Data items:
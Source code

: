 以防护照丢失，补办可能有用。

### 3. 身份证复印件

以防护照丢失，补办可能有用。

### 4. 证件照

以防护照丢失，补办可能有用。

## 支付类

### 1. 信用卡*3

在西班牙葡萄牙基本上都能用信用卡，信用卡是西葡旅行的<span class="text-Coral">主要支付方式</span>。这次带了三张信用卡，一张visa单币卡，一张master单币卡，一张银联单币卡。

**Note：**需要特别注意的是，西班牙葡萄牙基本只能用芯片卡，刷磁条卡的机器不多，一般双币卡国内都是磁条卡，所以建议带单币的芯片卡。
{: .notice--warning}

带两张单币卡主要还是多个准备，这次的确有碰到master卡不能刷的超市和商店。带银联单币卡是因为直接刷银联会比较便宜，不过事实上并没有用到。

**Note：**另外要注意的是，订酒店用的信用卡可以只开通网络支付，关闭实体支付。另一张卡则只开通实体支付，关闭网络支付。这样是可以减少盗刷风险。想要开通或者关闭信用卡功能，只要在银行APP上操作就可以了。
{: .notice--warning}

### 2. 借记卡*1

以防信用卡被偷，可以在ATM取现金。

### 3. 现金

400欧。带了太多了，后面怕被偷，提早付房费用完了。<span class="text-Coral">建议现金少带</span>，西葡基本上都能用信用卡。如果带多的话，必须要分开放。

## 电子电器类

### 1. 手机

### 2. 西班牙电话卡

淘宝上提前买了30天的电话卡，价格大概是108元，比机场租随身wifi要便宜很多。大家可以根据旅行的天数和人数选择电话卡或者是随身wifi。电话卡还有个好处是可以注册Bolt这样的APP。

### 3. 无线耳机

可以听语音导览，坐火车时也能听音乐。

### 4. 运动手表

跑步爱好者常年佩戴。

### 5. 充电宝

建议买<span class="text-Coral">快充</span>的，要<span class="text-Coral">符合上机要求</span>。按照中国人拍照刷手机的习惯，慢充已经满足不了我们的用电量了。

Task brief = The answer must be the number of lines in the records where the string "span" is found, stated alone.

Response area = 3